Another work related to these is the validation of computational mesh saliency by using an eye-tracker, which has been the result of collaboration with Guillaume Lavoué (LIRIS), Frederic Cordier (LMIA), and Chaker Larabi (XLIM). In search of validating our dynamic feature extraction work, we have set our goal to build the ground truth by analyzing the human visual saliency using an eye-tracker. As a start, we have decided to focus on the human visual saliency analysis on the 3D shapes, which we plan to extend to the shapes with appearance and with deformation.

Publications

Lavoué G., Cordier F., Seo H., Larabi M., "Visual Attention for Rendered 3D Shapes". Comput. Graph. Forum 37(2): 191-203 (2018).
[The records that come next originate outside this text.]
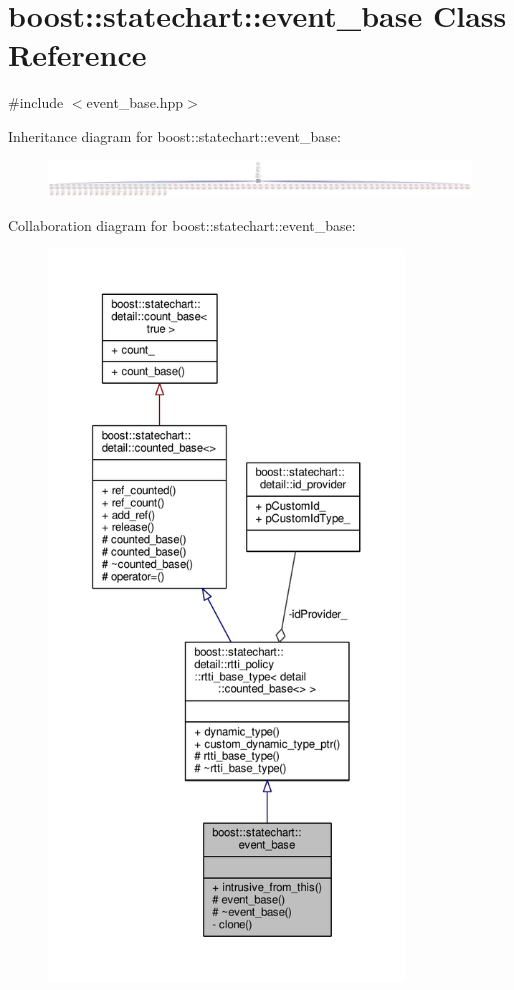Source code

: \hypertarget{classboost_1_1statechart_1_1event__base}{}\section{boost\+:\+:statechart\+:\+:event\+\_\+base Class Reference}
\label{classboost_1_1statechart_1_1event__base}


{\ttfamily \#include $<$event\+\_\+base.\+hpp$>$}



Inheritance diagram for boost\+:\+:statechart\+:\+:event\+\_\+base\+:
\nopagebreak
\begin{figure}[H]
\begin{center}
\leavevmode
\includegraphics[width=350pt]{classboost_1_1statechart_1_1event__base__inherit__graph}
\end{center}
\end{figure}


Collaboration diagram for boost\+:\+:statechart\+:\+:event\+\_\+base\+:
\nopagebreak
\begin{figure}[H]
\begin{center}
\leavevmode
\includegraphics[height=550pt]{classboost_1_1statechart_1_1event__base__coll__graph}
\end{center}
\end{figure}
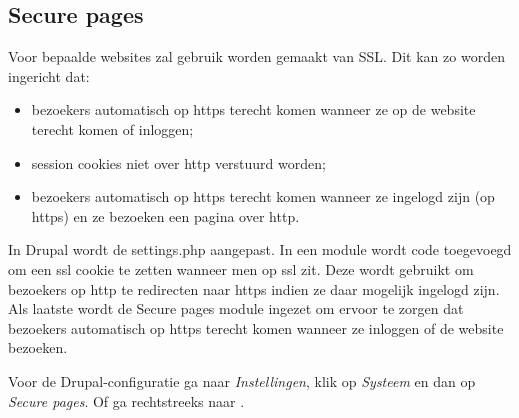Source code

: \subsection{Secure pages}\label{securepages}

Voor bepaalde websites zal gebruik worden gemaakt van SSL. Dit kan zo worden ingericht dat:

\begin{itemize}
\item bezoekers automatisch op https terecht komen wanneer ze op de website terecht komen of inloggen;
\item session cookies niet over http verstuurd worden;
\item bezoekers automatisch op https terecht komen wanneer ze ingelogd zijn (op https) en ze bezoeken een pagina over http.
\end{itemize}

In Drupal wordt de settings.php aangepast. In een module wordt code toegevoegd om een ssl cookie te zetten wanneer men op ssl zit. Deze wordt gebruikt om bezoekers op http te redirecten naar https indien ze daar mogelijk ingelogd zijn. Als laatste wordt de Secure pages module ingezet om ervoor te zorgen dat bezoekers automatisch op https terecht komen wanneer ze inloggen of de website bezoeken.

Voor de Drupal-configuratie ga naar \emph{Instellingen}, klik op \emph{Systeem} en dan op \emph{Secure pages}. Of ga rechtstreeks naar .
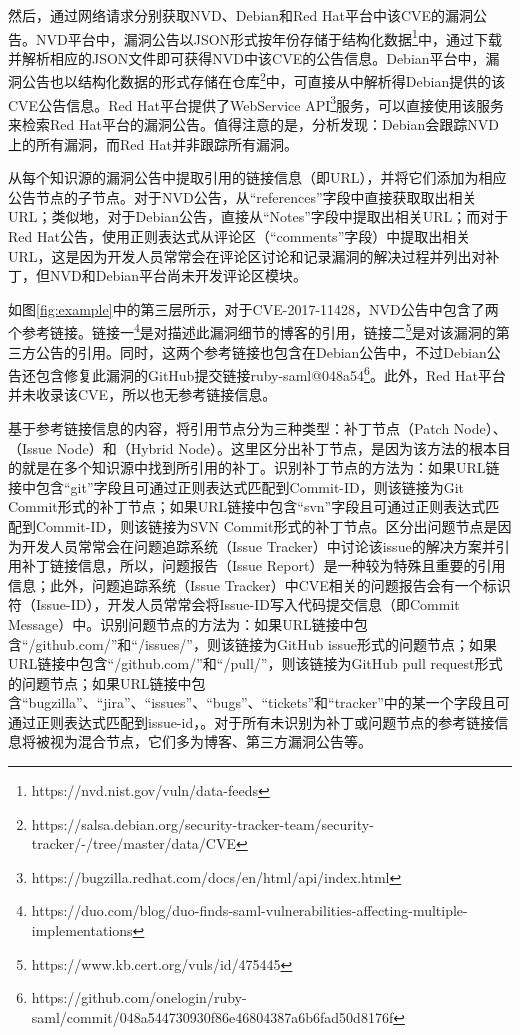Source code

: 然后，\tool 通过网络请求分别获取NVD、Debian和Red Hat平台中该CVE的漏洞公告。NVD平台中，漏洞公告以JSON形式按年份存储于结构化数据\footnote{https://nvd.nist.gov/vuln/data-feeds}中，\tool 通过下载并解析相应的JSON文件即可获得NVD中该CVE的公告信息。Debian平台中，漏洞公告也以结构化数据的形式存储在仓库\footnote{https://salsa.debian.org/security-tracker-team/security-tracker/-/tree/master/data/CVE}中，\tool 可直接从中解析得Debian提供的该CVE公告信息。Red Hat平台提供了WebService API\footnote{https://bugzilla.redhat.com/docs/en/html/api/index.html}服务，\tool 可以直接使用该服务来检索Red Hat平台的漏洞公告。值得注意的是，分析发现：Debian会跟踪NVD上的所有漏洞，而Red Hat并非跟踪所有漏洞。

\tool 从每个知识源的漏洞公告中提取引用的链接信息（即URL），并将它们添加为相应公告节点的子节点。对于NVD公告，\tool 从“references”字段中直接获取取出相关URL；类似地，对于Debian公告，\tool 直接从“Notes”字段中提取出相关URL；而对于Red Hat公告，\tool 使用正则表达式从评论区（“comments”字段）中提取出相关URL，这是因为开发人员常常会在评论区讨论和记录漏洞的解决过程并列出对补丁，但NVD和Debian平台尚未开发评论区模块。

\begin{exmp}
如图\ref{fig:example}中的第三层所示，对于CVE-2017-11428，NVD公告中包含了两个参考链接。链接一\footnote{https://duo.com/blog/duo-finds-saml-vulnerabilities-affecting-multiple-implementations}是对描述此漏洞细节的博客的引用，链接二\footnote{https://www.kb.cert.org/vuls/id/475445}是对该漏洞的第三方公告的引用。同时，这两个参考链接也包含在Debian公告中，不过Debian公告还包含修复此漏洞的GitHub提交链接ruby-saml@048a54\footnote{https://github.com/onelogin/ruby-saml/commit/048a544730930f86e46804387a6b6fad50d8176f}。此外，Red Hat平台并未收录该CVE，所以也无参考链接信息。
\end{exmp}

\tool 基于参考链接信息的内容，将引用节点分为三种类型：补丁节点（Patch Node）、（Issue Node）和（Hybrid Node）。这里区分出补丁节点，是因为该方法的根本目的就是在多个知识源中找到所引用的补丁。识别补丁节点的方法为：如果URL链接中包含“git”字段且可通过正则表达式匹配到Commit-ID，则该链接为Git Commit形式的补丁节点；如果URL链接中包含“svn”字段且可通过正则表达式匹配到Commit-ID，则该链接为SVN Commit形式的补丁节点。区分出问题节点是因为开发人员常常会在问题追踪系统（Issue Tracker）中讨论该issue的解决方案并引用补丁链接信息，所以，问题报告（Issue Report）是一种较为特殊且重要的引用信息；此外，问题追踪系统（Issue Tracker）中CVE相关的问题报告会有一个标识符（Issue-ID），开发人员常常会将Issue-ID写入代码提交信息（即Commit Message）中。识别问题节点的方法为：如果URL链接中包含“/github.com/”和“/issues/”，则该链接为GitHub issue形式的问题节点；如果URL链接中包含“/github.com/”和“/pull/”，则该链接为GitHub pull request形式的问题节点；如果URL链接中包含“bugzilla”、“jira”、“issues”、“bugs”、“tickets”和“tracker”中的某一个字段且可通过正则表达式匹配到issue-id，。对于所有未识别为补丁或问题节点的参考链接信息将被视为混合节点，它们多为博客、第三方漏洞公告等。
Mykhalchuk V., Seo H., and Cordier F., "On Spatio-Temporal Feature Point Detection for Animated Meshes", The Visual Computer, Vol. 31, Num. 11, pp. 1471-1486, Springer, 2015.
Mykhalchuk V., Seo H., Cordier F., “AniM-DoG: A Spatio-Temporal Feature Point Detector for Animated Mesh”, Computer Graphics International (CGI) 2014 (June), 10 pages, Sydney, Australia.